A terceira eliminação prematura do ano abalou a confiança de jogadores e torcedores, além de colocar em risco a posição do treinador Rogério Ceni – pelo menos para os meios de comunicação. A última delas não foi uma simples eliminação: foi o maior vexame internacional do São Paulo de que tenho memória. Do futebol que encantava a todos para um bando em campo. O que mudou? Ceni precisa ser mais teimoso!

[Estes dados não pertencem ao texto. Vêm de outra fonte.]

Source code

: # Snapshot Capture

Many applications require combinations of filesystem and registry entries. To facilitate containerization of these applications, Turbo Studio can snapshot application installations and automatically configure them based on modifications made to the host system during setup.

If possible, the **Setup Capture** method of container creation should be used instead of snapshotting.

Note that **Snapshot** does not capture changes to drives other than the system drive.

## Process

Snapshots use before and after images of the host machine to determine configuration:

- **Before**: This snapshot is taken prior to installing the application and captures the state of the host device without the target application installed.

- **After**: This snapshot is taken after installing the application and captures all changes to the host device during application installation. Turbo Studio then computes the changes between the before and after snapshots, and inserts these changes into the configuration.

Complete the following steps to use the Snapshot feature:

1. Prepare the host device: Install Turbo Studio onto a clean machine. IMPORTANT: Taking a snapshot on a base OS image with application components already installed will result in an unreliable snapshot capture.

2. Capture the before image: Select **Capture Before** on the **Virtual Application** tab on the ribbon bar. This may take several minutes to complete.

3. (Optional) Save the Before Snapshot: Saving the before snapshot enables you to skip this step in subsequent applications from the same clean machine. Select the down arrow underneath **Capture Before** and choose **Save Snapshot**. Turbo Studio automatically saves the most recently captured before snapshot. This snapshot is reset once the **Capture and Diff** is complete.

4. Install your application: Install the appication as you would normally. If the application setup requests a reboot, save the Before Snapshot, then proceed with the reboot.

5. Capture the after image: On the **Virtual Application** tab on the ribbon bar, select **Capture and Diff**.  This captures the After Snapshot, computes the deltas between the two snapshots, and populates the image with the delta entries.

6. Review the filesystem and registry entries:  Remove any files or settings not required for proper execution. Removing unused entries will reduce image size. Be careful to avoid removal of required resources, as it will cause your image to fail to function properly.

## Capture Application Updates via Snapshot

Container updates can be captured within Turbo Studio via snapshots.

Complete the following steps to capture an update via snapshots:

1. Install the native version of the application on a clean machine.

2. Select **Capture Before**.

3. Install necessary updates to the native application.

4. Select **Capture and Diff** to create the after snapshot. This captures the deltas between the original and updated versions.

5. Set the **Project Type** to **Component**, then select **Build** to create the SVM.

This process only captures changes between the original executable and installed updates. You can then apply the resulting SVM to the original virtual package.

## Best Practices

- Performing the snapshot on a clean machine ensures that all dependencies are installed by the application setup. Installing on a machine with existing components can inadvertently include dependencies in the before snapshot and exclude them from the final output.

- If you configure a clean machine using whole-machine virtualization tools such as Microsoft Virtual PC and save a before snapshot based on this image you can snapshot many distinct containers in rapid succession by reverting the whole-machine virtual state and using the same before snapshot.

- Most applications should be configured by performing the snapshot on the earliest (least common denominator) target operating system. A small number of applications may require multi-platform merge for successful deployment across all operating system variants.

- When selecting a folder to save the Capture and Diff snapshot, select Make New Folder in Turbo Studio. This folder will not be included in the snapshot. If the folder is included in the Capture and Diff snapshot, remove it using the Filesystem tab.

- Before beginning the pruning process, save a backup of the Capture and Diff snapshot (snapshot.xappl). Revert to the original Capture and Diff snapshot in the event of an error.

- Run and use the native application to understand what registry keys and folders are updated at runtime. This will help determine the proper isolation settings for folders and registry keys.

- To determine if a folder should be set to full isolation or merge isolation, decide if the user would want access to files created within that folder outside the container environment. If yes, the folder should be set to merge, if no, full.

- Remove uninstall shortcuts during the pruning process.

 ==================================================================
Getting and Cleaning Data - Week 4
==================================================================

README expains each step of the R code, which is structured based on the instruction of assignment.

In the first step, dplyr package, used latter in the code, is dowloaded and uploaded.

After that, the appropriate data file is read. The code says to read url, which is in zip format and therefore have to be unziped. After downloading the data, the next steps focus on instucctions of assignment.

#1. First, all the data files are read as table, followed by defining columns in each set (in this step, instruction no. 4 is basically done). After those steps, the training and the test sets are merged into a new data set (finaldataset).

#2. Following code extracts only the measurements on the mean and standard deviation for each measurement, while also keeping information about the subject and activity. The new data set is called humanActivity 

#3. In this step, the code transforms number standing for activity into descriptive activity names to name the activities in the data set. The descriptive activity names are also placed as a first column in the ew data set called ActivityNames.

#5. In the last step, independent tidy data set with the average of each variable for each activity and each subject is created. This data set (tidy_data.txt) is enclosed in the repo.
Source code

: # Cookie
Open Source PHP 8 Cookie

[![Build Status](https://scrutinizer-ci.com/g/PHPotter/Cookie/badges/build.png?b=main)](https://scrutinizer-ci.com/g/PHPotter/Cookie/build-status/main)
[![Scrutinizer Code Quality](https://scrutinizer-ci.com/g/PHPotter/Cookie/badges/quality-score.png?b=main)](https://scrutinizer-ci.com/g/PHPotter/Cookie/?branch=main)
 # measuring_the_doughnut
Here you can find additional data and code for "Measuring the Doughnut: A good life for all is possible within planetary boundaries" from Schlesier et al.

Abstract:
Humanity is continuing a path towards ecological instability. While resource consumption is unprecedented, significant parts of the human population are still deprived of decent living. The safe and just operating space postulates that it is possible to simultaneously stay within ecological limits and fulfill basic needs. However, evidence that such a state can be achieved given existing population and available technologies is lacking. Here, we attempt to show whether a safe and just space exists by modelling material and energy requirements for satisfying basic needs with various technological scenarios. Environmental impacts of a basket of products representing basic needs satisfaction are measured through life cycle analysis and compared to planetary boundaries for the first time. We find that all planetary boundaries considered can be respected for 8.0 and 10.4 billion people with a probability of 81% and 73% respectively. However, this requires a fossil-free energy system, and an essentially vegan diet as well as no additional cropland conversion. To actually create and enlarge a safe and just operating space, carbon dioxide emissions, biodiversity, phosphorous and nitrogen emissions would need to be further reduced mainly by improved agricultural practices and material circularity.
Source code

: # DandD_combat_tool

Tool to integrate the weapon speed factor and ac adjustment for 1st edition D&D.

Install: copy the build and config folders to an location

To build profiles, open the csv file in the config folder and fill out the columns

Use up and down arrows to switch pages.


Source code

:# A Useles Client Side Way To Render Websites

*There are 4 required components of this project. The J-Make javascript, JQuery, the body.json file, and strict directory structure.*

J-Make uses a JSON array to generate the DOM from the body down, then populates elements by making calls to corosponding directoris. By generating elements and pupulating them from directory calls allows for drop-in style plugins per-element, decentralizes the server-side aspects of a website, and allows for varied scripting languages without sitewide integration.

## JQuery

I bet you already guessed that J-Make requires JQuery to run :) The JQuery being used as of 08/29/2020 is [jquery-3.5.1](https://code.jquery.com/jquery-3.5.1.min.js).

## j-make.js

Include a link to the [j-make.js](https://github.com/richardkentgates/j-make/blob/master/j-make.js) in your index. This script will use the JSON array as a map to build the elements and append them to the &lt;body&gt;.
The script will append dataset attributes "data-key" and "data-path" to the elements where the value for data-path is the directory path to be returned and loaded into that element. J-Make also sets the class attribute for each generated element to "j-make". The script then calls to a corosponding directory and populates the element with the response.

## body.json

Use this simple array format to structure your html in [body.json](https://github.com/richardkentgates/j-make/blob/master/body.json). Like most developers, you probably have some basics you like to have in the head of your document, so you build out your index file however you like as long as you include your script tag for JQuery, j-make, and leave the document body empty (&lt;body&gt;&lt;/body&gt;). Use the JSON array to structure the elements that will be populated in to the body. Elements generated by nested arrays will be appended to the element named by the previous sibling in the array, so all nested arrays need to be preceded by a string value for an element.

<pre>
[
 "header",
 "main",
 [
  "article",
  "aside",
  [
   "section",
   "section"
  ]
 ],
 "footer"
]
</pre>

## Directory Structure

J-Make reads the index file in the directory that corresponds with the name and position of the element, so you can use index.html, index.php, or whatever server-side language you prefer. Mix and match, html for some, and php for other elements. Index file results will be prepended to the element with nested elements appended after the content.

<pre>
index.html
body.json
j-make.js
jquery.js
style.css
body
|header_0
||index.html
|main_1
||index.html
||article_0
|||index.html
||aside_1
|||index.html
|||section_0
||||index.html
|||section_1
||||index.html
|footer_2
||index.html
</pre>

As críticas ao modelo ofensivo de Rogério Ceni basearam-se na quantidade de gols sofridos pela equipe. Foram feitas pequenas modificações na equipe, como a entrada do volante Jucilei, para deixar a equipe mais sólida. As mudanças trouxeram um certo “equilíbrio”, mas também abalaram a magia que vinha sendo a tônica de um meio-campo comandado por Cícero e João Schmidt.

É óbvio que isso não se resume a simples entrada de um jogador. Jucilei pode ser titular, desde que se faça um novo balanceamento do meio-campo. Se não temos três volantes com características de desarme e criação, faz-se obrigatório se colocar alguém diferente pra compensar outro que é mais forte no desarme.

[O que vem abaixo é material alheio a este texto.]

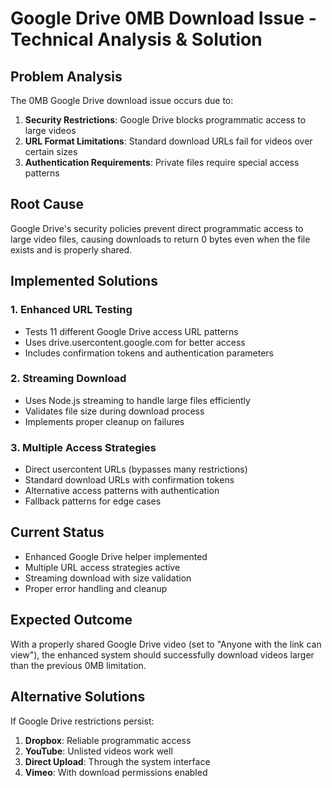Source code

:# Google Drive 0MB Download Issue - Technical Analysis & Solution

## Problem Analysis
The 0MB Google Drive download issue occurs due to:
1. **Security Restrictions**: Google Drive blocks programmatic access to large videos
2. **URL Format Limitations**: Standard download URLs fail for videos over certain sizes
3. **Authentication Requirements**: Private files require special access patterns

## Root Cause
Google Drive's security policies prevent direct programmatic access to large video files, causing downloads to return 0 bytes even when the file exists and is properly shared.

## Implemented Solutions

### 1. Enhanced URL Testing
- Tests 11 different Google Drive access URL patterns
- Uses drive.usercontent.google.com for better access
- Includes confirmation tokens and authentication parameters

### 2. Streaming Download
- Uses Node.js streaming to handle large files efficiently
- Validates file size during download process
- Implements proper cleanup on failures

### 3. Multiple Access Strategies
- Direct usercontent URLs (bypasses many restrictions)
- Standard download URLs with confirmation tokens
- Alternative access patterns with authentication
- Fallback patterns for edge cases

## Current Status
- Enhanced Google Drive helper implemented
- Multiple URL access strategies active
- Streaming download with size validation
- Proper error handling and cleanup

## Expected Outcome
With a properly shared Google Drive video (set to "Anyone with the link can view"), the enhanced system should successfully download videos larger than the previous 0MB limitation.

## Alternative Solutions
If Google Drive restrictions persist:
1. **Dropbox**: Reliable programmatic access
2. **YouTube**: Unlisted videos work well
3. **Direct Upload**: Through the system interface
4. **Vimeo**: With download permissions enabled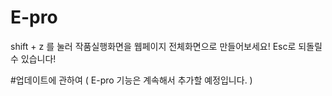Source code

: # E-pro
shift + z 를 눌러 작품실행화면을 웹페이지 전체화면으로 만들어보세요! Esc로 되돌릴 수 있습니다!

#업데이트에 관하여
( E-pro 기능은 계속해서 추가할 예정입니다. )
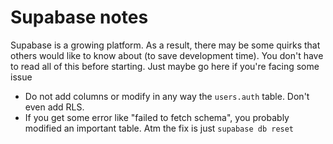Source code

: # Supabase notes

Supabase is a growing platform. As a result, there may be some quirks that others would like to know about (to save development time). You don't have to read all of this before starting. Just maybe go here if you're facing some issue

- Do not add columns or modify in any way the `users.auth` table. Don't even add RLS.
- If you get some error like "failed to fetch schema", you probably modified an important table. Atm the fix is just `supabase db reset`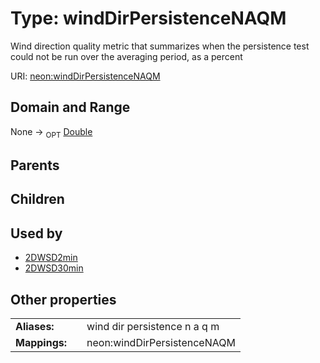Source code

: 
# Type: windDirPersistenceNAQM


Wind direction quality metric that summarizes when the persistence test could not be run over the averaging period, as a percent

URI: [neon:windDirPersistenceNAQM](https://data.neonscience.org/windDirPersistenceNAQM)


## Domain and Range

None ->  <sub>OPT</sub> [Double](types/Double.md)

## Parents


## Children


## Used by

 * [2DWSD2min](2DWSD2min.md)
 * [2DWSD30min](2DWSD30min.md)

## Other properties

|  |  |  |
| --- | --- | --- |
| **Aliases:** | | wind dir persistence n a q m |
| **Mappings:** | | neon:windDirPersistenceNAQM |

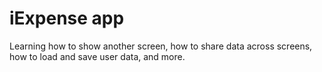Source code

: # iExpense app
 Learning how to show another screen, how to share data across screens, how to load and save user data, and more.
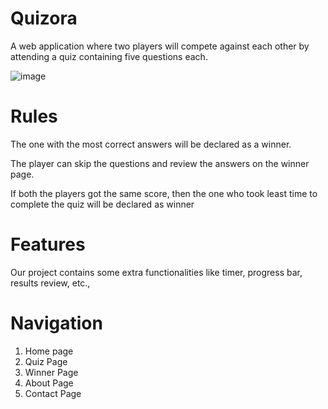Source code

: # Quizora
A web application where two players will compete against each other by attending a quiz containing five questions each.

![image](https://user-images.githubusercontent.com/57905845/151533663-677aa176-1279-48f8-8191-a4cc927d8c0e.png)

# Rules
The one with the most correct answers will be declared as a winner.

The player can skip the questions and review the answers on the winner page.

If both the players got the same score, then the one who took least time to complete the quiz will be declared as winner

# Features
Our project contains some extra functionalities like timer, progress bar, results review, etc.,

# Navigation
1. Home page
2. Quiz Page
3. Winner Page
4. About Page
5. Contact Page
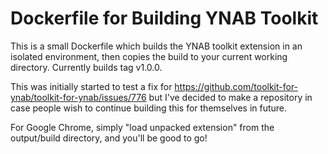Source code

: # Dockerfile for Building YNAB Toolkit

This is a small Dockerfile which builds the YNAB toolkit extension in an isolated environment,
then copies the build to your current working directory. Currently builds tag v1.0.0.

This was initially started to test a fix for https://github.com/toolkit-for-ynab/toolkit-for-ynab/issues/776
but I've decided to make a repository in case people wish to continue building this for themselves in future.

For Google Chrome, simply "load unpacked extension" from the output/build directory, and you'll be good to go!
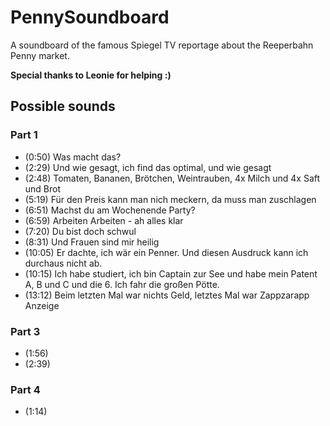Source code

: # PennySoundboard
A soundboard of the famous Spiegel TV reportage about the Reeperbahn Penny market.

**Special thanks to Leonie for helping :)**

## Possible sounds
### Part 1
- (0:50) Was macht das?
- (2:29) Und wie gesagt, ich find das optimal, und wie gesagt
- (2:48) Tomaten, Bananen, Brötchen, Weintrauben, 4x Milch und 4x Saft und Brot
- (5:19) Für den Preis kann man nich meckern, da muss man zuschlagen
- (6:51) Machst du am Wochenende Party?
- (6:59) Arbeiten Arbeiten - ah alles klar
- (7:20) Du bist doch schwul
- (8:31) Und Frauen sind mir heilig
- (10:05) Er dachte, ich wär ein Penner. Und diesen Ausdruck kann ich durchaus nicht ab.
- (10:15) Ich habe studiert, ich bin Captain zur See und habe mein Patent A, B und C und die 6. Ich fahr die großen Pötte.
- (13:12) Beim letzten Mal war nichts Geld, letztes Mal war Zappzarapp Anzeige

### Part 3
- (1:56)
- (2:39)

### Part 4
- (1:14)
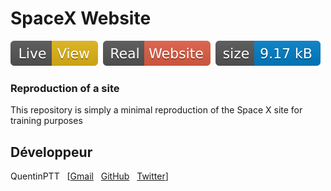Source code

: # SpaceX Website
[![Live view](img/Live-View-yellow.svg)](https://quentinptt.github.io/SpaceX-Website/)&nbsp;
[![Real website](img/Real-Website-red.svg)](https://www.spacex.com/)&nbsp;
[![Size](img/phaser-craft.min.js.svg)]()&nbsp;
### Reproduction of a site

This repository is simply a minimal reproduction of the Space X site for training purposes

## Développeur

QuentinPTT
&nbsp; [[Gmail](mailto:quentine0@gmail.com)
&nbsp; [GitHub](https://github.com/QuentinPTT)
&nbsp; [Twitter](https://twitter.com/quentin_ptt)]


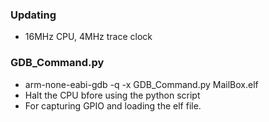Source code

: ### Updating
- 16MHz CPU, 4MHz trace clock

### GDB_Command.py
- arm-none-eabi-gdb -q -x GDB_Command.py MailBox.elf
- Halt the CPU bfore using the python script
- For capturing GPIO and loading the elf file.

O jogo mágico do São Paulo era marcado pelo desequilíbrio, por fazer 6 gols e tomar 3. No meio do caminho isso se perdeu, como este colunista advertiu que aconteceria. Preocupado com as críticas que vinha sofrendo pela quantidade de gols sofridos Rogério Ceni recuou, manteve o 4-3-3, mas o meio-campo passou a ter mais jogadores de contenção do que de armação. Não foi assim que iniciou a construção do seu time. A pressão de torcedores e mídia atrapalhou o treinador nas convicções que vinha tendo.

Essa declaração na entrevista dada pelo atacante Lucas Pratto demonstra essa premissa: “O esquema é o mesmo. Só um jogo teve o esquema diferente, no jogo de ida contra o Cruzeiro, que foi 4-2-3-1. O resto é 4-3-3, com pressão e contra-pressão. O que aconteceu é que perdemos confiança individualmente, começamos a perder o Cueva e outros por lesão, alguns baixaram o nível, como eu mesmo…”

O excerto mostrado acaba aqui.